Gegen dieses Urteil richtet sich die Berufung der Beklagten aus den Berufungsgründen der unrichtigen Tatsachenfeststellung aufgrund unrichtiger Beweiswürdigung und der unrichtigen rechtlichen Beurteilung mit dem Antrag, das angefochtene Urteil im Sinne einer Klagsabweisung abzuändern; hilfsweise stellt sie einen Aufhebungsantrag.
Die Klägerin beantragt in ihrer Berufungsbeantwortung , der Berufung nicht Folge zu geben.
Rechtliche Beurteilung
Die Berufung, über die gemäß § 480 Abs 1 ZPO in Verbindung mit § 2 Abs 1 ASGG in nicht-öffentlicher Sitzung entschieden werden konnte, ist nicht berechtigt.
1. Zum Berufungsgrund der unrichtigen Tatsachenfeststellung aufgrund unrichtiger Beweiswürdigung:
1.1. Die Berufungswerberin bekämpft die eingangs unter (1a) und (1b) in Kursivschrift wiedergegebenen Feststellungen und begehrt als Ersatzfeststellungen:
„Zwischen den Parteien war vereinbart, dass die Klägerin ihren Lohn täglich in bar erhalten sollte. Die Klägerin war zunächst bei der Beklagten als Aushilfskellnerin beschäftigt. Die Beklagte (richtig Klägerin) hat in der Beilage./2 mit ihrer Unterschrift bestätigt, dass sie den Lohn bis 25.04.2023 täglich erhalten hatte und auch weiterhin täglich entlohnt werden wollte. Die Klägerin hat somit neben der Vorschussleistung in der Höhe von EUR 200,00 ihren Lohn bis zum 29. April 2024 täglich in bar ausbezahlt erhalten.“
Das Erstgericht stützt die bekämpften Feststellungen auf die Parteiaussage der Klägerin, die Aussage der Zeugen Q* R* und B* S* sowie die Beilagen./B und./3.

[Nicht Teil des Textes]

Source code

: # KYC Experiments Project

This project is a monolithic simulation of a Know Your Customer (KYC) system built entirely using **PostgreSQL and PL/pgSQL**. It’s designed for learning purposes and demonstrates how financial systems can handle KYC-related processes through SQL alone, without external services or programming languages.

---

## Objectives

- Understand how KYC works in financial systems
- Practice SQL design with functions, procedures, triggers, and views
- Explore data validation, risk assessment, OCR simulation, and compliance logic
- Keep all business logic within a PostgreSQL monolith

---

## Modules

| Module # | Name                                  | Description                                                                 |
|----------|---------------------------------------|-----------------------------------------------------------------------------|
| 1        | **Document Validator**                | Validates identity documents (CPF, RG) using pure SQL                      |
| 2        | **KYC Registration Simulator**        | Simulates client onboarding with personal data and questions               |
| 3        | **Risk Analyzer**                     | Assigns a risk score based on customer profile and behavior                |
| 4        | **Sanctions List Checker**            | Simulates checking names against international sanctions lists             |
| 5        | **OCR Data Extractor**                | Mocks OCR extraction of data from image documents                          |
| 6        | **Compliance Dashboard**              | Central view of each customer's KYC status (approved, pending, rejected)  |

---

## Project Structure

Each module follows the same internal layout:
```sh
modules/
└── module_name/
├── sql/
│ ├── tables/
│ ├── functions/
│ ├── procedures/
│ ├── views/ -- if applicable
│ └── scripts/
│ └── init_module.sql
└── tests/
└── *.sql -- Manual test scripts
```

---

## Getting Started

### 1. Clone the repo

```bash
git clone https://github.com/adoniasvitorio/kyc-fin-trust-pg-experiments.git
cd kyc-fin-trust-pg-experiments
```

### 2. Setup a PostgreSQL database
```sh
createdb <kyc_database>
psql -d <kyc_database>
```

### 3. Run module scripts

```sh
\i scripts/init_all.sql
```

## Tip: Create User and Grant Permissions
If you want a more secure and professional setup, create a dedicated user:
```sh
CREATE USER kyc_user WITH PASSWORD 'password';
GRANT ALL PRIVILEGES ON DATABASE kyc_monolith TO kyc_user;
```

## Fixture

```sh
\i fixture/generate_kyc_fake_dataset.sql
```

Es entspricht schon ganz grundsätzlich dem Wesen von Zivilprozessen, dass sich über prozessrelevante Tatsachen häufig unterschiedliche Darstellungen gegenüber stehen. In einem solchen Fall hat das Erstgericht gemäß § 272 ZPO unter sorgfältiger Berücksichtigung der Ergebnisse der gesamten Verhandlung und Beweisführung nach freier Überzeugung zu beurteilen, ob es der tatsächlichen Angabe (etwa der Aussage eines Zeugen oder einer Partei) das zur Anwendung kommende Regelbeweismaß der hohen Wahrscheinlichkeit beizumessen vermag; dies führt regelmäßig – insbesondere, wenn objektive Beweisergebnisse fehlen – dazu, dass einer von mehreren Varianten der Vorzug zu geben ist (RS0043175; RS0110701). Beim Regelbeweismaß der hohen Wahrscheinlichkeit handelt es sich nicht um eine objektive Größe; ihr wohnt vielmehr eine gewisse Bandbreite inne, sodass es sowohl von den objektiven Umständen des Anlassfalles als auch von der subjektiven Einschätzung des Entscheidungsorgans abhängt, wann es diese „hohe“ Wahrscheinlichkeit als gegeben ansieht (RS0110701 [T3]).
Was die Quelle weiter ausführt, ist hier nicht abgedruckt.